Generation Grit

When life gave him lemons, he made ramen

Melvin Ang, 29, came from a troubled family. His father was a gambler who plunged the family into dire straits. The polytechnic dropout taught himself to cook and now runs a ramen chain called Kanshoku Ramen.
Mr Melvin Ang at Kanshoku Ramen at Orchard Gateway, the ramen chain that he runs. The 29-year-old has found success in the food and beverage business in spite of his difficult growing-up years - his father was a gambler who owed loan sharks hundreds
Mr Melvin Ang at Kanshoku Ramen at Orchard Gateway, the ramen chain that he runs. The 29-year-old has found success in the food and beverage business in spite of his difficult growing-up years - his father was a gambler who owed loan sharks hundreds of thousands of dollars, and the family problems affected his studies, leading him to drop out of polytechnic.ST PHOTO: GAVIN FOO

Melvin Ang, 29, is no stranger to hardship, thanks to his father's gambling debts, which exposed their family to years of harassment and struggle. In our series on millennials who inspire us, he tells Senior Social Affairs Correspondent Theresa Tan his story of how he found his way out of shame and poverty.

"The worst thing about my father was that he gambled too much.

He had a renovation and construction business which did well, until the gambling habit started and he went bankrupt. He owed six or seven loan sharks up to $500,000 in total.

The loan sharks would knock on our doors at night and attach locks to them so we could not get out.
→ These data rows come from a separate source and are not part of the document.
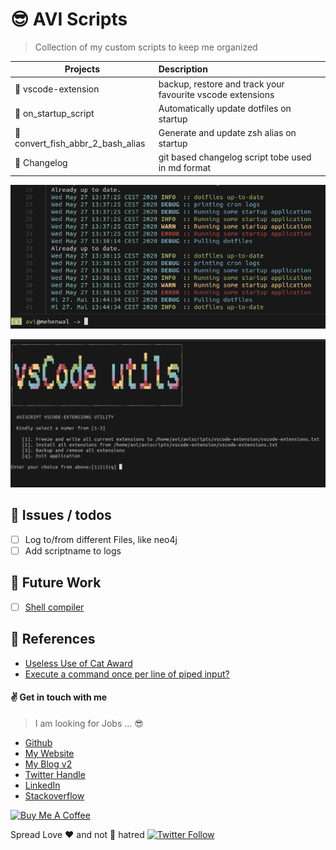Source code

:# :sunglasses: AVI Scripts

> Collection of my custom scripts to keep me organized

Projects    | Description
------------|:-------------
:diamond_shape_with_a_dot_inside:	vscode-extension    | backup, restore and track your favourite vscode extensions
:diamond_shape_with_a_dot_inside:   on_startup_script   | Automatically update dotfiles on startup
:diamond_shape_with_a_dot_inside: convert_fish_abbr_2_bash_alias | Generate and update zsh alias on startup
:currency_exchange: Changelog | git based changelog script tobe used in md format

![on_startup_script demo](assets/on_startup_script.png)

![vscode-extension demo](assets/vs-code-extensions-demo.png)

## :horse: Issues / todos

* [ ] Log to/from different Files, like neo4j
* [ ] Add scriptname to logs

## :cherry_blossom: Future Work

* [ ] [Shell compiler](https://en.wikipedia.org/wiki/Shc_the_shell_script_compiler)

## :orange: References

* [Useless Use of Cat Award](https://archive.is/G9FTL)
* [Execute a command once per line of piped input?](https://unix.stackexchange.com/questions/7558/execute-a-command-once-per-line-of-piped-input)



#### :v: Get in touch with me

> I am looking for Jobs ... :sunglasses:

* [Github](https://github.com/avimehenwal/)
* [My Website](https://avimehenwal.in)
* [My Blog v2](https://avimehenwal2.netlify.app/)
* [Twitter Handle](https://twitter.com/avimehenwal)
* [LinkedIn](https://in.linkedin.com/in/avimehenwal)
* [Stackoverflow](https://stackoverflow.com/users/1915935/avi-mehenwal)

<a href="https://www.buymeacoffee.com/F1j07cV" target="_blank"><img src="https://cdn.buymeacoffee.com/buttons/default-orange.png" alt="Buy Me A Coffee" style="height: 51px !important;width: 217px !important;" ></a>

 Spread Love :hearts: and not :no_entry_sign: hatred   [![Twitter Follow](https://img.shields.io/twitter/follow/avimehenwal.svg?style=social)](https://twitter.com/avimehenwal)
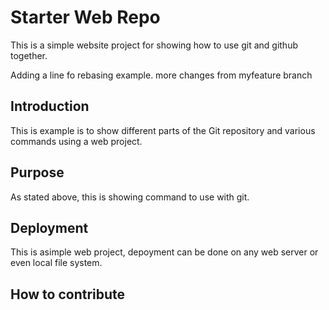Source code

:# Starter Web Repo

This is a simple website project for showing how to use git and github together.

Adding a line fo rebasing example.
more changes from myfeature branch

## Introduction 
This is example is to show different parts of the Git repository and various commands using a web project.

## Purpose

As stated above, this is showing command to use with git.

## Deployment
This is asimple web project, depoyment can be done on any web server or even local file system.

## How to contribute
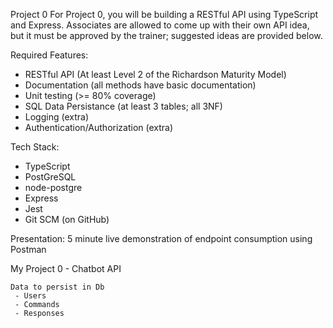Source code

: Project 0
For Project 0, you will be building a RESTful API using TypeScript and Express. Associates are allowed to come up with their own API idea, but it must be approved by the trainer; suggested ideas are provided below.

Required Features:
  - RESTful API (At least Level 2 of the Richardson Maturity Model)
  - Documentation (all methods have basic documentation)
  - Unit testing (>= 80% coverage)
  - SQL Data Persistance (at least 3 tables; all 3NF)
  - Logging (extra)
  - Authentication/Authorization (extra)

Tech Stack:
  - TypeScript
  - PostGreSQL
  - node-postgre
  - Express
  - Jest
  - Git SCM (on GitHub)

Presentation:
 5 minute live demonstration of endpoint consumption using Postman

My Project 0 - Chatbot API

	Data to persist in Db
	 - Users
	 - Commands
	 - Responses

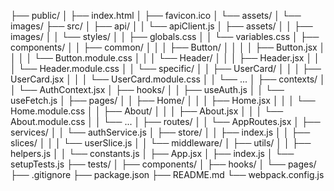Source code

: ├── public/
│   ├── index.html
│   ├── favicon.ico
│   └── assets/
│       └── images/
├── src/
│   ├── api/
│   │   └── apiClient.js
│   ├── assets/
│   │   ├── images/
│   │   └── styles/
│   │       ├── globals.css
│   │       └── variables.css
│   ├── components/
│   │   ├── common/
│   │   │   ├── Button/
│   │   │   │   ├── Button.jsx
│   │   │   │   └── Button.module.css
│   │   │   └── Header/
│   │   │       ├── Header.jsx
│   │   │       └── Header.module.css
│   │   └── specific/
│   │       ├── UserCard/
│   │       │   ├── UserCard.jsx
│   │       │   └── UserCard.module.css
│   │       └── ... 
│   ├── contexts/
│   │   └── AuthContext.jsx
│   ├── hooks/
│   │   ├── useAuth.js
│   │   └── useFetch.js
│   ├── pages/
│   │   ├── Home/
│   │   │   ├── Home.jsx
│   │   │   └── Home.module.css
│   │   ├── About/
│   │   │   ├── About.jsx
│   │   │   └── About.module.css
│   │   └── ... 
│   ├── routes/
│   │   └── AppRoutes.jsx
│   ├── services/
│   │   └── authService.js
│   ├── store/
│   │   ├── index.js
│   │   ├── slices/
│   │   │   └── userSlice.js
│   │   └── middleware/
│   ├── utils/
│   │   ├── helpers.js
│   │   └── constants.js
│   ├── App.jsx
│   ├── index.js
│   └── setupTests.js
├── tests/
│   ├── components/
│   ├── hooks/
│   └── pages/
├── .gitignore
├── package.json
├── README.md
└── webpack.config.js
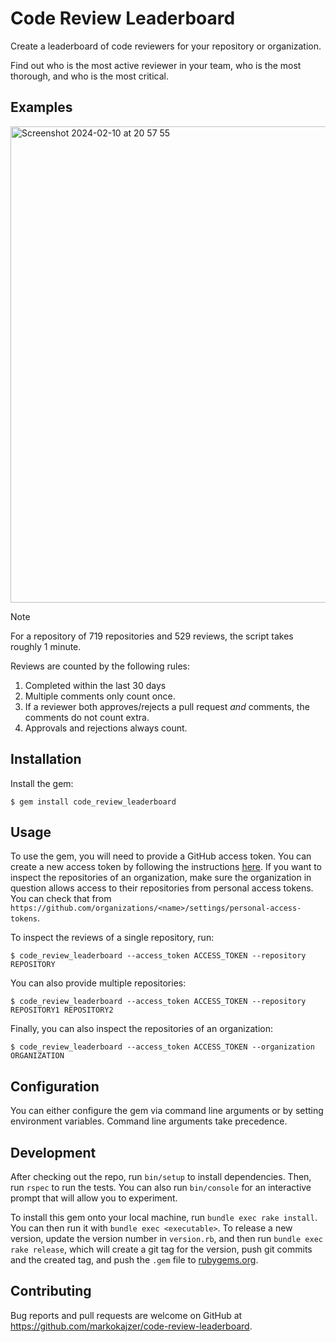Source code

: # Code Review Leaderboard

Create a leaderboard of code reviewers for your repository or organization.

Find out who is the most active reviewer in your team, who is the most thorough, and who is the most critical.

## Examples

<img width="762" alt="Screenshot 2024-02-10 at 20 57 55" src="https://github.com/markokajzer/code-review-leaderboard/assets/9379317/dcd84512-1372-4744-a45f-b9b076fcf6b7">

> [!NOTE]
> For a repository of 719 repositories and 529 reviews, the script takes roughly 1 minute.

Reviews are counted by the following rules:
1. Completed within the last 30 days
2. Multiple comments only count once.
3. If a reviewer both approves/rejects a pull request _and_ comments, the comments do not count extra.
4. Approvals and rejections always count.

## Installation

Install the gem:

    $ gem install code_review_leaderboard

## Usage

To use the gem, you will need to provide a GitHub access token. You can create a new access token by following the instructions [here](https://help.github.com/en/github/authenticating-to-github/creating-a-personal-access-token-for-the-command-line). If you want to inspect the repositories of an organization, make sure the organization in question allows access to their repositories from personal access tokens. You can check that from `https://github.com/organizations/<name>/settings/personal-access-tokens`.

To inspect the reviews of a single repository, run:

    $ code_review_leaderboard --access_token ACCESS_TOKEN --repository REPOSITORY

You can also provide multiple repositories:

    $ code_review_leaderboard --access_token ACCESS_TOKEN --repository REPOSITORY1 REPOSITORY2

Finally, you can also inspect the repositories of an organization:

    $ code_review_leaderboard --access_token ACCESS_TOKEN --organization ORGANIZATION

## Configuration

You can either configure the gem via command line arguments or by setting environment variables. Command line arguments take precedence.

## Development

After checking out the repo, run `bin/setup` to install dependencies. Then, run `rspec` to run the tests. You can also run `bin/console` for an interactive prompt that will allow you to experiment.

To install this gem onto your local machine, run `bundle exec rake install`. You can then run it with `bundle exec <executable>`. To release a new version, update the version number in `version.rb`, and then run `bundle exec rake release`, which will create a git tag for the version, push git commits and the created tag, and push the `.gem` file to [rubygems.org](https://rubygems.org).

## Contributing

Bug reports and pull requests are welcome on GitHub at https://github.com/markokajzer/code-review-leaderboard.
At times, we had to climb out of the window onto the common corridor to find ways to get our front door unlocked.

They painted the walls outside our four-room flat with our address and the characters, O$P$ (which stand for 'owe money pay money'), to shame us into paying our debt.

They even sent letters to our neighbours threatening to hurt them if we didn't pay up. They even beat up my father because he did not have the money. He would come back with bruises.

It was terrifying. And there was also the shame.

My mother, a housewife, felt ashamed that our neighbours all knew we owed money to loan sharks. We would get hostile looks or stares from them if they saw us out and about.

PLAGUED BY LOAN SHARKS

The loan sharks would knock on our doors at night and attach locks to them so we could not get out. At times, we had to climb out of the window onto the common corridor to find ways to get our front door unlocked.

BUSINESSMAN MELVIN ANG

The harassment went on for years.

Sometimes our electricity got cut off because my dad had not paid the electricity bill. My parents fought a lot and when their fights got violent, I would curl up and cry. No one knows how many nights I spent crying.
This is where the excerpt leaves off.